Face à cette anarchie, l’Église tenta d’instaurer des périodes de paix : les Trêves de Dieu. Ces mesures visaient à restreindre la violence, en particulier autour des lieux sacrés souvent pillés. Des conciles furent organisés à Charroux (989), au Puy-en-Velay (990) et à Poitiers (1000), sans grand succès.
Mais en 1027, alors que l’évêque d’Elne se trouvait en pèlerinage en Terre Sainte, Oliba, abbé de Ripoll et de Cuxa, fut nommé administrateur de l’évêché.

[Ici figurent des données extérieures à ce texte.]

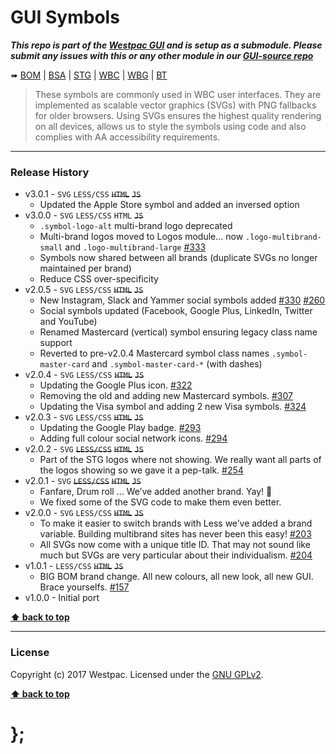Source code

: GUI Symbols
===========

***This repo is part of the [Westpac GUI](http://gel.westpacgroup.com.au/GUI/) and is setup as a submodule. Please submit any issues with this or any other
module in our [GUI-source repo](https://github.com/WestpacCXTeam/GUI-source/issues)***

➠
[BOM](http://westpaccxteam.github.io/GUI-symbols/tests/BOM/) |
[BSA](http://westpaccxteam.github.io/GUI-symbols/tests/BSA/) |
[STG](http://westpaccxteam.github.io/GUI-symbols/tests/STG/) |
[WBC](http://westpaccxteam.github.io/GUI-symbols/tests/WBC/) |
[WBG](http://westpaccxteam.github.io/GUI-symbols/tests/WBG/) |
[BT](http://westpaccxteam.github.io/GUI-symbols/tests/BT/)

> These symbols are commonly used in WBC user interfaces. They are implemented as scalable vector graphics (SVGs) with PNG fallbacks for older browsers.
> Using SVGs ensures the highest quality rendering on all devices, allows us to style the symbols using code and also complies with AA accessibility
> requirements.

----------------------------------------------------------------------------------------------------------------------------------------------------------------


### Release History

* v3.0.1 - `SVG` `LESS/CSS` ~~`HTML`~~ ~~`JS`~~
	* Updated the Apple Store symbol and added an inversed option
* v3.0.0 - `SVG` `LESS/CSS` `HTML` ~~`JS`~~
	* `.symbol-logo-alt` multi-brand logo deprecated
	* Multi-brand logos moved to Logos module... now `.logo-multibrand-small` and `.logo-multibrand-large`
		[#333](https://github.com/WestpacCXTeam/GUI-source/issues/333)
	* Symbols now shared between all brands (duplicate SVGs no longer maintained per brand)
	* Reduce CSS over-specificity
* v2.0.5 - `SVG` `LESS/CSS` ~~`HTML`~~ ~~`JS`~~
	* New Instagram, Slack and Yammer social symbols added
		[#330](https://github.com/WestpacCXTeam/GUI-source/issues/330)
		[#260](https://github.com/WestpacCXTeam/GUI-source/issues/260)
	* Social symbols updated (Facebook, Google Plus, LinkedIn, Twitter and YouTube)
	* Renamed Mastercard (vertical) symbol ensuring legacy class name support
	* Reverted to pre-v2.0.4 Mastercard symbol class names `.symbol-master-card` and `.symbol-master-card-*` (with dashes)
* v2.0.4 - `SVG` `LESS/CSS` ~~`HTML`~~ ~~`JS`~~
	* Updating the Google Plus icon.
		[#322](https://github.com/WestpacCXTeam/GUI-source/issues/322)
	* Removing the old and adding new Mastercard symbols.
		[#307](https://github.com/WestpacCXTeam/GUI-source/issues/307)
	* Updating the Visa symbol and adding 2 new Visa symbols.
		[#324](https://github.com/WestpacCXTeam/GUI-source/issues/324)
* v2.0.3 - `SVG` `LESS/CSS` ~~`HTML`~~ ~~`JS`~~
	* Updating the Google Play badge.
		[#293](https://github.com/WestpacCXTeam/GUI-source/issues/293)
	* Adding full colour social network icons.
		[#294](https://github.com/WestpacCXTeam/GUI-source/issues/294)
* v2.0.2 - `SVG` ~~`LESS/CSS`~~ ~~`HTML`~~ ~~`JS`~~
	* Part of the STG logos where not showing. We really want all parts of the logos showing so we gave it a pep-talk.
		[#254](https://github.com/WestpacCXTeam/GUI-source/issues/254)
* v2.0.1 - `SVG` ~~`LESS/CSS`~~ ~~`HTML`~~ ~~`JS`~~
	* Fanfare, Drum roll … We’ve added another brand. Yay! :clap:
	* We fixed some of the SVG code to make them even better.
* v2.0.0 - `SVG` `LESS/CSS` ~~`HTML`~~ ~~`JS`~~
	* To make it easier to switch brands with Less we’ve added a brand variable. Building multibrand sites has never been this easy!
		[#203](https://github.com/WestpacCXTeam/GUI-source/issues/203)
	* All SVGs now come with a unique title ID. That may not sound like much but SVGs are very particular about their individualism.
		[#204](https://github.com/WestpacCXTeam/GUI-source/issues/204)
* v1.0.1 - `LESS/CSS` ~~`HTML`~~ ~~`JS`~~
	* BIG BOM brand change. All new colours, all new look, all new GUI. Brace yourselfs.
		[#157](https://github.com/WestpacCXTeam/GUI-source/issues/157)
* v1.0.0 - Initial port

**[⬆ back to top](#content)**


----------------------------------------------------------------------------------------------------------------------------------------------------------------


### License

Copyright (c) 2017 Westpac. Licensed under the [GNU GPLv2](https://raw.githubusercontent.com/WestpacCXTeam/GUI-symbols/master/LICENSE).

**[⬆ back to top](#content)**

# };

Il convoqua un synode à Toulouges le 16 mai 1027. Ce concile fut décisif, car il réunit toutes les grandes figures de la région : l’archevêque de Narbonne, les évêques de Gérone, les comtes de Roussillon, d’Empúries, de Cerdagne, Guillaume de Besalú, le vicomte de Castellnou, etc.
Ce jour-là fut adoptée une règle de conduite : du samedi à l’heure de none jusqu’au lundi à prime, il était interdit de commettre toute violence dans les églises, cimetières, et lieux consacrés ; d’attaquer clercs, moines ou fidèles se rendant à l’office ou en revenant ; ou encore de porter atteinte à autrui dans un périmètre de 30 pas autour des édifices religieux.

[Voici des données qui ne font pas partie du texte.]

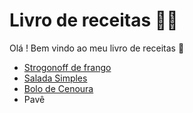 # Livro de receitas :man_cook:

Olá ! Bem vindo ao meu livro de receitas :wave:

-   [Strogonoff de frango](https://github.com/Perkles/livro-receitas/blob/master/receitas/strogonoff.md)
-   [Salada Simples](https://github.com/Perkles/livro-receitas/blob/master/receitas/salada.md)
-   [Bolo de Cenoura](https://github.com/RenataUzeda/livro-receitas/blob/adiciona-receita/receitas/bolo-de-cenoura.md)
-   Pavê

En 1065, un concile mixte étendit la Trêve de Dieu de 52 à 319 jours par an. Cette mesure fut d’une grande portée sociale et religieuse à l’époque féodale.

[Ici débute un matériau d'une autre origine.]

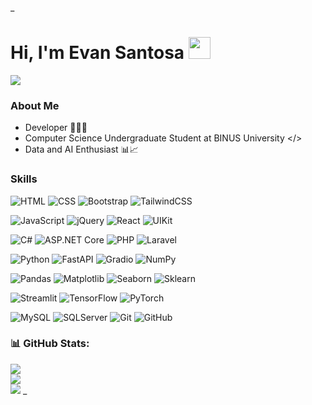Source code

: _<h1><b>Hi, I'm Evan Santosa </b><img src="https://media.giphy.com/media/hvRJCLFzcasrR4ia7z/giphy.gif" width="35"></h1>
<img src="https://readme-typing-svg.herokuapp.com/?font=Architects+Daughter&color=FFBC0D&size=28&center=false&vCenter=true&width=900&height=100&lines=Be+yourself+and+never+surrender" />

### About Me
- Developer 👨‍💻🌐
- Computer Science Undergraduate Student at BINUS University </>
- Data and AI Enthusiast 📊📈


### Skills
![HTML](https://img.shields.io/badge/html5-%23323330.svg?style=for-the-badge&logo=html5&logoColor=white) ![CSS](https://img.shields.io/badge/css-%23323330.svg?style=for-the-badge&logo=css&logoColor=white) ![Bootstrap](https://img.shields.io/badge/boostrap-%23323330.svg?style=for-the-badge&logo=bootstrap&logoColor=white) ![TailwindCSS](https://img.shields.io/badge/tailwindcss-%23323330.svg?style=for-the-badge&logo=tailwindcss&logoColor=white) 

![JavaScript](https://img.shields.io/badge/javascript-%23323330.svg?style=for-the-badge&logo=javascript&logoColor=white) ![jQuery](https://img.shields.io/badge/jquery-%23323330.svg?style=for-the-badge&logo=jquery&logoColor=white) ![React](https://img.shields.io/badge/react-%23323330.svg?style=for-the-badge&logo=react&logoColor=white) ![UIKit](https://img.shields.io/badge/uikit-%23323330.svg?style=for-the-badge&logo=uikit&logoColor=white) 

![C#](https://img.shields.io/badge/csharp-%23323330.svg?style=for-the-badge&logo=csharp&logoColor=white) ![ASP.NET Core](https://img.shields.io/badge/aspnet-%23323330.svg?style=for-the-badge&logo=aspnet&logoColor=white) ![PHP](https://img.shields.io/badge/php-%23323330.svg?style=for-the-badge&logo=php&logoColor=white) ![Laravel](https://img.shields.io/badge/laravel-%23323330.svg?style=for-the-badge&logo=laravel&logoColor=white)

![Python](https://img.shields.io/badge/python-%23323330?style=for-the-badge&logo=python&logoColor=white) ![FastAPI](https://img.shields.io/badge/fastapi-%23323330?style=for-the-badge&logo=fastapi&logoColor=white) ![Gradio](https://img.shields.io/badge/gradio-%23323330?style=for-the-badge&logo=gradio&logoColor=white) ![NumPy](https://img.shields.io/badge/numpy-%23323330?style=for-the-badge&logo=numpy&logoColor=white)

![Pandas](https://img.shields.io/badge/pandas-%23323330?style=for-the-badge&logo=pandas&logoColor=white) ![Matplotlib](https://img.shields.io/badge/matplotlib-%23323330?style=for-the-badge&logo=matplotlib&logoColor=white) ![Seaborn](https://img.shields.io/badge/seaborn-%23323330?style=for-the-badge&logo=seaborn&logoColor=white) ![Sklearn](https://img.shields.io/badge/scikitlearn-%23323330?style=for-the-badge&logo=scikitlearn&logoColor=white)

![Streamlit](https://img.shields.io/badge/streamlit-%23323330?style=for-the-badge&logo=streamlit&logoColor=white) ![TensorFlow](https://img.shields.io/badge/tensorflow-%23323330?style=for-the-badge&logo=tensorflow&logoColor=white) ![PyTorch](https://img.shields.io/badge/pytorch-%23323330?style=for-the-badge&logo=pytorch&logoColor=white)

![MySQL](https://img.shields.io/badge/mysql-%23323330.svg?style=for-the-badge&logo=mysql&logoColor=white) ![SQLServer](https://img.shields.io/badge/sqlserver-%23323330.svg?style=for-the-badge&logo=sqlserver&logoColor=white) ![Git](https://img.shields.io/badge/git-%23323330.svg?style=for-the-badge&logo=git&logoColor=white) ![GitHub](https://img.shields.io/badge/github-%23323330.svg?style=for-the-badge&logo=github&logoColor=white)  

### 📊 GitHub Stats:
![](https://github-readme-stats.vercel.app/api?username=xTorch8&theme=github_dark&hide_border=false&include_all_commits=false&count_private=true)<br/>
![](https://github-readme-streak-stats.herokuapp.com/?user=xTorch8&theme=github_dark&hide_border=false)<br/>
![](https://github-readme-stats.vercel.app/api/top-langs/?username=xTorch8&theme=github_dark&hide_border=false&include_all_commits=false&count_private=true&layout=compact)
_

Toulouges et les Templiers
Le XIIe siècle voit l’arrivée des Templiers en Roussillon. Ils fondèrent leur commanderie au Mas Deu, près de Trouillas, et acquièrent progressivement des terres, d’abord par donations, puis par achats, ainsi que les droits sur les populations qui y vivaient. Toulouges, proche de la commanderie, faisait partie de leurs possessions.
En 1146, les Templiers reçoivent des terres situées sur les territoires de Canohès et de Toulouges. En 1153, Arnaud de Montescot fait une donation à Arnaud de Saint-Cyprien, alors précepteur du Mas Deu. En 1271, les Templiers achètent la dîme de Toulouges à Bernard d’Oms.
En 1277, Raymond de Bac, nouveau précepteur, échange tous les biens de Toulouges (à l’exception de la dîme) avec l’abbaye Saint-Pierre de Camprodon contre des terres situées à Orles et à Mailloles, afin de regrouper leurs possessions.
Évolution du village
Pendant le Moyen Âge, Toulouges fut fortifié. On ignore la date exacte de la construction de l’enceinte, mais elle existait déjà en 1345. À l’intérieur se trouvaient les habitations, l’église et son cimetière, une criée (lieu de vente aux enchères), plusieurs moulins, et un hôpital attesté dès 1436.
En 1355, le village comptait 14 foyers, soit 14 familles, ce qui en faisait une petite communauté, même pour l’époque. On y cultivait orge, maïs, blé, vignes et oliviers, ces derniers étant particulièrement protégés.
Le village était initialement administré par un bailli, assisté d’un conseil de notables appelés prud’hommes. Le régime consulaire fut instauré officiellement en 1273 dans toute la région, bien que des traces de ce fonctionnement apparaissent dès 1197 à Perpignan. Les consuls, élus à la Saint-Jean, veillaient à la sécurité, à la gestion des impôts et à l’ordre public. Un document du 2 octobre 1609 atteste que les consuls convoquèrent les habitants pour leur conférer le droit de lever l’impôt, conjointement avec le bailli.
En 1628, Toulouges fut touché par une épidémie de peste qui décima une partie importante de sa population.
En 1635, Louis XIII déclare la guerre à Philippe IV d’Espagne. Le 26 octobre 1637, les habitants de Toulouges reçoivent l’autorisation de porter des armes pour se défendre contre les troupes françaises. Cette guerre ruina le village à deux reprises, en 1640 et 1641.
À la Révolution, les habitants de Toulouges se montrèrent plutôt calmes, comparés à ceux d’autres localités. Raymond de Saint-Sauveur, dernier intendant du Roussillon, écrivait le 28 juillet 1789 que Toulouges était « l’un des villages les plus tranquilles ».
Le forage artésien
Le 27 mars 1829, à Toulouges, M. Fraisse, employé de la Société royale d’agriculture, détermine l’emplacement du premier forage profond du département. Le 15 juin suivant, il atteint la profondeur de 41 mètres. L’eau jaillit alors à 1,50 mètre au-dessus du sol, à raison de 1,4 m3 par heure. Ce fut le début de l’irrigation moderne du Roussillon par forages artésiens.